▸ **ACTIVITY**:
Where the line with "single value. |" appears below, start writing out lines exactly, and finish with the line with "[Understand Fault Tolerance](../fault-tolerance/README.md).", which is included; write out nothing else.

Pictures paired with source code:
┄┄┄┄┄┄┄┄┄┄┄┄┄┄┄┄┄┄┄┄
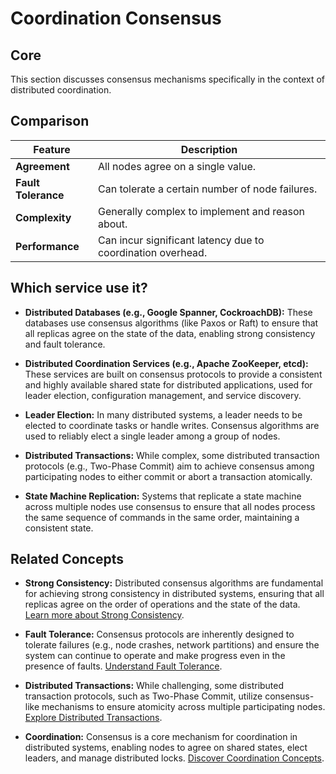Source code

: # Coordination Consensus

## Core

This section discusses consensus mechanisms specifically in the context of distributed coordination.

## Comparison

| Feature | Description |
|---|---|
| **Agreement** | All nodes agree on a single value. |
| **Fault Tolerance** | Can tolerate a certain number of node failures. |
| **Complexity** | Generally complex to implement and reason about. |
| **Performance** | Can incur significant latency due to coordination overhead. |

## Which service use it?



-   **Distributed Databases (e.g., Google Spanner, CockroachDB):** These databases use consensus algorithms (like Paxos or Raft) to ensure that all replicas agree on the state of the data, enabling strong consistency and fault tolerance.

-   **Distributed Coordination Services (e.g., Apache ZooKeeper, etcd):** These services are built on consensus protocols to provide a consistent and highly available shared state for distributed applications, used for leader election, configuration management, and service discovery.

-   **Leader Election:** In many distributed systems, a leader needs to be elected to coordinate tasks or handle writes. Consensus algorithms are used to reliably elect a single leader among a group of nodes.

-   **Distributed Transactions:** While complex, some distributed transaction protocols (e.g., Two-Phase Commit) aim to achieve consensus among participating nodes to either commit or abort a transaction atomically.

-   **State Machine Replication:** Systems that replicate a state machine across multiple nodes use consensus to ensure that all nodes process the same sequence of commands in the same order, maintaining a consistent state.

## Related Concepts

-   **Strong Consistency:** Distributed consensus algorithms are fundamental for achieving strong consistency in distributed systems, ensuring that all replicas agree on the order of operations and the state of the data. [Learn more about Strong Consistency](../consistency-models/strong-consistency/README.md).

-   **Fault Tolerance:** Consensus protocols are inherently designed to tolerate failures (e.g., node crashes, network partitions) and ensure the system can continue to operate and make progress even in the presence of faults. [Understand Fault Tolerance](../fault-tolerance/README.md).

-   **Distributed Transactions:** While challenging, some distributed transaction protocols, such as Two-Phase Commit, utilize consensus-like mechanisms to ensure atomicity across multiple participating nodes. [Explore Distributed Transactions](../distributed-transactions/README.md).

-   **Coordination:** Consensus is a core mechanism for coordination in distributed systems, enabling nodes to agree on shared states, elect leaders, and manage distributed locks. [Discover Coordination Concepts](../coordination/README.md).
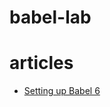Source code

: # babel-lab


# articles
- [Setting up Babel 6](http://babeljs.io/blog/2015/10/31/setting-up-babel-6/)

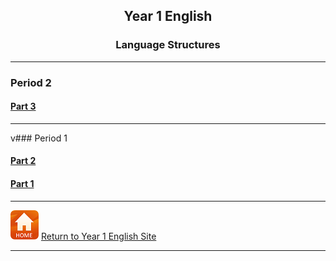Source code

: <h2> 
<p align="center">
Year 1 English
</p>
</h2>

<h3> 
<p align="center">
Language Structures
</p>
</h3>

***
### Period 2
#### [Part 3](https://tangerina-pt.github.io/English/Y1_conv_p3)

***
v### Period 1
#### [Part 2](https://tangerina-pt.github.io/English/Y1_conv_p2)
#### [Part 1](https://tangerina-pt.github.io/English/Y1_conv_p1)

***
[![home](/images/home.PNG)](https://tangerina-pt.github.io/English/Year1) [Return to Year 1 English Site](https://tangerina-pt.github.io/English/Year1)

***
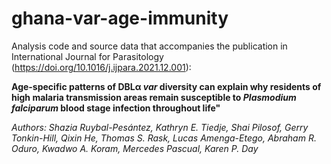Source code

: # ghana-var-age-immunity
Analysis code and source data that accompanies the publication in International Journal for Parasitology (https://doi.org/10.1016/j.ijpara.2021.12.001):

**Age-specific patterns of DBLα _var_ diversity can explain why residents of high malaria transmission areas remain susceptible to _Plasmodium falciparum_ blood stage infection throughout life"**

*Authors: Shazia Ruybal-Pesántez, Kathryn E. Tiedje, Shai Pilosof, Gerry Tonkin-Hill, Qixin He, Thomas S. Rask, Lucas Amenga-Etego, Abraham R. Oduro, Kwadwo A. Koram, Mercedes Pascual, Karen P. Day*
┄┄┄┄┄┄┄┄┄┄┄┄┄┄┄┄┄┄┄┄
▸ **RESULT**:
| **Agreement** | All nodes agree on a single value. |
| **Fault Tolerance** | Can tolerate a certain number of node failures. |
| **Complexity** | Generally complex to implement and reason about. |
| **Performance** | Can incur significant latency due to coordination overhead. |

## Which service use it?



-   **Distributed Databases (e.g., Google Spanner, CockroachDB):** These databases use consensus algorithms (like Paxos or Raft) to ensure that all replicas agree on the state of the data, enabling strong consistency and fault tolerance.

-   **Distributed Coordination Services (e.g., Apache ZooKeeper, etcd):** These services are built on consensus protocols to provide a consistent and highly available shared state for distributed applications, used for leader election, configuration management, and service discovery.

-   **Leader Election:** In many distributed systems, a leader needs to be elected to coordinate tasks or handle writes. Consensus algorithms are used to reliably elect a single leader among a group of nodes.

-   **Distributed Transactions:** While complex, some distributed transaction protocols (e.g., Two-Phase Commit) aim to achieve consensus among participating nodes to either commit or abort a transaction atomically.

-   **State Machine Replication:** Systems that replicate a state machine across multiple nodes use consensus to ensure that all nodes process the same sequence of commands in the same order, maintaining a consistent state.

## Related Concepts

-   **Strong Consistency:** Distributed consensus algorithms are fundamental for achieving strong consistency in distributed systems, ensuring that all replicas agree on the order of operations and the state of the data. [Learn more about Strong Consistency](../consistency-models/strong-consistency/README.md).

-   **Fault Tolerance:** Consensus protocols are inherently designed to tolerate failures (e.g., node crashes, network partitions) and ensure the system can continue to operate and make progress even in the presence of faults. [Understand Fault Tolerance](../fault-tolerance/README.md).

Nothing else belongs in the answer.